Tra i progetti del Servizio civile anche quello della Provincia “Grand’Acqua”

L’obiettivo del progetto è la salvaguardia ambientale e la prevenzione dell’inquinamento delle acque

Tra i 33 progetti inseriti nel nuovo bando del Servizio civile universale della Provincia per il 2021 (consultabile sul sito www.provincia.cuneo.gov.it) per un totale di 177 posti disponibili, c’è anche il progetto  “Grand’Acqua” (4 posti), promosso dalla Provincia stessa (Ufficio Acque).  “Grand’Acqua” rientra nel programma più generale “Green Action” nell’ambito del patrimonio ambientale e riqualificazione urbana, con la prevenzione e il monitoraggio dell’inquinamento delle acque. Prevede 1.145 ore di servizio in tutto l’anno con un minimo di 20 ore settimanali su 5 giorni alla settimana, con flessibilità oraria e la possibilità di missioni e trasferte fuori dall’ufficio. Con questo progetto della Provincia s’intende individuare e risolvere potenziali cause di inquinamento delle acque, incrementando le conoscenze “sul campo” degli effetti dei prelievi idroelettrici del territorio della Granda. Un altro obiettivo è anche evidenziare eventuali problemi nelle modalità di gestione e distribuzione in agricoltura delle acque irrigue e degli effluenti zootecnici, oltrechè nei sistemi di trattamento e scarico delle acque reflue.
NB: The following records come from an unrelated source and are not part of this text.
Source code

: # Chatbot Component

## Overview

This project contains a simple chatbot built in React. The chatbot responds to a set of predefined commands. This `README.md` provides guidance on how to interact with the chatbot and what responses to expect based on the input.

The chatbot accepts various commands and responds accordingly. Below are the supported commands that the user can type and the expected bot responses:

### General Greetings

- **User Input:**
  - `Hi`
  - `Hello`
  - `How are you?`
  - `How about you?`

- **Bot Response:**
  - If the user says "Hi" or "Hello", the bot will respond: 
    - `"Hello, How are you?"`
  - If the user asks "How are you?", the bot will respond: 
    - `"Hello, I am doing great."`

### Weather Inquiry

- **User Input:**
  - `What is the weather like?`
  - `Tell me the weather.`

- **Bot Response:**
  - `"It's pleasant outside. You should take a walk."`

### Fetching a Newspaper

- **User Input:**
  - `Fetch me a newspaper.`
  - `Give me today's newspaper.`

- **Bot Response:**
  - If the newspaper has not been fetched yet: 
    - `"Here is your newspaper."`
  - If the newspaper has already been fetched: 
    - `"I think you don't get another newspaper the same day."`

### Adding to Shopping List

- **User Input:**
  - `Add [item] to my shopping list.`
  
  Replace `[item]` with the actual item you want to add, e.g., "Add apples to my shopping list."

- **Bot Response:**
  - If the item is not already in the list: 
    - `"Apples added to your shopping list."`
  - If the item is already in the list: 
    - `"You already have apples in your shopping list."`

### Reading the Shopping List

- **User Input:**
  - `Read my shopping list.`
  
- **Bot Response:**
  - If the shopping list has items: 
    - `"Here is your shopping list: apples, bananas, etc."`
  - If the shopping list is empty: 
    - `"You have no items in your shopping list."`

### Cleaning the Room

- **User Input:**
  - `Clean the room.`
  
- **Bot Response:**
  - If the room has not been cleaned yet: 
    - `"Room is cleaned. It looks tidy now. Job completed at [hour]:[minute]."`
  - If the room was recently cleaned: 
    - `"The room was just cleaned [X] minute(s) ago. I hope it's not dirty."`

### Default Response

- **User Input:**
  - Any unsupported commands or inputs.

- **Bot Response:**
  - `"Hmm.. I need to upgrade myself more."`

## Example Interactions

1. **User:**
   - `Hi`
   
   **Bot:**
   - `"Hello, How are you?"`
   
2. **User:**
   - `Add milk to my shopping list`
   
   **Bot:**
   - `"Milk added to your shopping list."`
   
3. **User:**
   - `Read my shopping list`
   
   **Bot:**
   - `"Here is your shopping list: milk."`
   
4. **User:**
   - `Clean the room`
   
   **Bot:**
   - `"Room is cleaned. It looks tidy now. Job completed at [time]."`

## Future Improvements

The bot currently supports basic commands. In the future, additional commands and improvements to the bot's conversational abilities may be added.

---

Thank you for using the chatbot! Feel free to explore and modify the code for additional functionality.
Nello specifico, i volontari del Servizio civile impegnati nel progetto che ha lo scopo di definire le superfici irrigate della pianura cuneese, valutare gli effetti delle derivazioni idroelettriche, ridurre il numero di pozzi veicolo di inquinamento, ridurre gli inquinanti da fonte agricola per proteggere le acque sotterranee ed in particolare quelle destinate al consumo umano e infine ridurre gli inquinanti da fonte industriale con lo scopo di proteggere le acque superficiali e gli ecosistemi coinvolti.
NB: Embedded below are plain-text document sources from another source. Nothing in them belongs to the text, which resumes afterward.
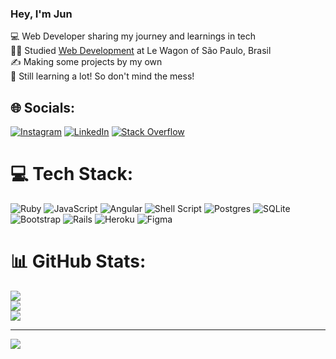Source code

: ### Hey, I'm Jun

💻 Web Developer sharing my journey and learnings in tech<br/>
👨‍🎓 Studied [Web Development](https://www.lewagon.com) at Le Wagon of São Paulo, Brasil<br/>
✍ Making some projects by my own<br/>
💭 Still learning a lot! So don't mind the mess!<br/>

## 🌐 Socials:
[![Instagram](https://img.shields.io/badge/Instagram-%23E4405F.svg?logo=Instagram&logoColor=white)](https://instagram.com/junzzin) [![LinkedIn](https://img.shields.io/badge/LinkedIn-%230077B5.svg?logo=linkedin&logoColor=white)](https://linkedin.com/in/daniel-furukawa) [![Stack Overflow](https://img.shields.io/badge/-Stackoverflow-FE7A16?logo=stack-overflow&logoColor=white)](https://stackoverflow.com/users/junzzin) 

# 💻 Tech Stack:
![Ruby](https://img.shields.io/badge/ruby-%23CC342D.svg?style=for-the-badge&logo=ruby&logoColor=white) 
![JavaScript](https://img.shields.io/badge/javascript-%23323330.svg?style=for-the-badge&logo=javascript&logoColor=%23F7DF1E)
![Angular](https://img.shields.io/badge/angular-%23DD0031.svg?style=for-the-badge&logo=angular&logoColor=white)
![Shell Script](https://img.shields.io/badge/shell_script-%23121011.svg?style=for-the-badge&logo=gnu-bash&logoColor=white) 
![Postgres](https://img.shields.io/badge/postgres-%23316192.svg?style=for-the-badge&logo=postgresql&logoColor=white) 
![SQLite](https://img.shields.io/badge/sqlite-%2307405e.svg?style=for-the-badge&logo=sqlite&logoColor=white) 
![Bootstrap](https://img.shields.io/badge/bootstrap-%238511FA.svg?style=for-the-badge&logo=bootstrap&logoColor=white) 
![Rails](https://img.shields.io/badge/rails-%23CC0000.svg?style=for-the-badge&logo=ruby-on-rails&logoColor=white) 
![Heroku](https://img.shields.io/badge/heroku-%23430098.svg?style=for-the-badge&logo=heroku&logoColor=white) 
![Figma](https://img.shields.io/badge/figma-%23F24E1E.svg?style=for-the-badge&logo=figma&logoColor=white)

# 📊 GitHub Stats:
![](https://github-readme-stats.vercel.app/api?username=junzzinn&theme=tokyonight&hide_border=false&include_all_commits=true&count_private=true)<br/>
![](https://github-readme-streak-stats.herokuapp.com/?user=junzzinn&theme=tokyonight&hide_border=false)<br/>
![](https://github-readme-stats.vercel.app/api/top-langs/?username=junzzinn&theme=tokyonight&hide_border=false&include_all_commits=true&count_private=true&layout=compact)

---
[![](https://visitcount.itsvg.in/api?id=junzzinn&icon=0&color=11)](https://visitcount.itsvg.in)

<!-- Proudly created with GPRM ( https://gprm.itsvg.in ) -->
I giovani tra i 18 e i 28 anni interessati al progetto “Grand’Acqua” possono contattare la sede della Provincia di Cuneo per informazioni. Il requisito di accesso al progetto è il diploma di scuola secondaria di II grado. Il Servizio civile offre ore di formazione, crediti formativi, attestato di partecipazione, riconoscimento e valorizzazione delle competenze acquisite, valutazione dell’esperienza nei concorsi pubblici con le stesse modalità e lo stesso valore del servizio prestato presso la Pubblica Amministrazione e può valere come titolo di preferenza. E’ anche riconosciuto ai fini del trattamento previdenziale (riscattabile) e offre un assegno mensile di 439,50 euro, oltre a permessi in proporzione al periodo di servizio (20 giorni per 12 mesi) e altri permessi straordinari per circostanze specifiche come la partecipazione ad esami universitari.
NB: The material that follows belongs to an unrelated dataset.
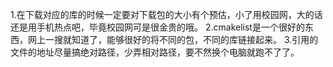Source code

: 1.在下载对应的库的时候一定要对下载包的大小有个预估，小了用校园网，大的话还是用手机热点吧，毕竟校园网可是很金贵的哦。
2.cmakelist是一个很好的东西，网上一搜就知道了，能够很好的将不同的包，不同的库链接起来。
3.引用的文件的地址尽量搞绝对路径，少弄相对路径，要不然换个电脑就跑不了了。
Le domande devono pervenire  esclusivamente online entro l’8 febbraio 2021 (ore 14) attraverso la piattaforma Domanda on Line (Dol) raggiungibile tramite pc, tablet e smartphone all’indirizzo https://domandaonline.serviziocivile.it. L’accesso alla piattaforma è possibile solo attraverso Spid (Sistema Pubblico di Identità Digitale) per i cittadini italiani residenti in Italia o all’estero o con le credenziali fornite dal Dipartimento per le Politiche giovanili e il Servizio civile universale per i cittadini di Paesi appartenenti all’Unione europea e gli stranieri regolarmente soggiornanti in Italia. Dopo l’invio della domanda il candidato verrà convocato per un colloquio. L’Ufficio Servizio Civile della Provincia è a disposizione per rispondere a eventuali dubbi e richieste di chiarimento (telefonare al numero 0171-445807).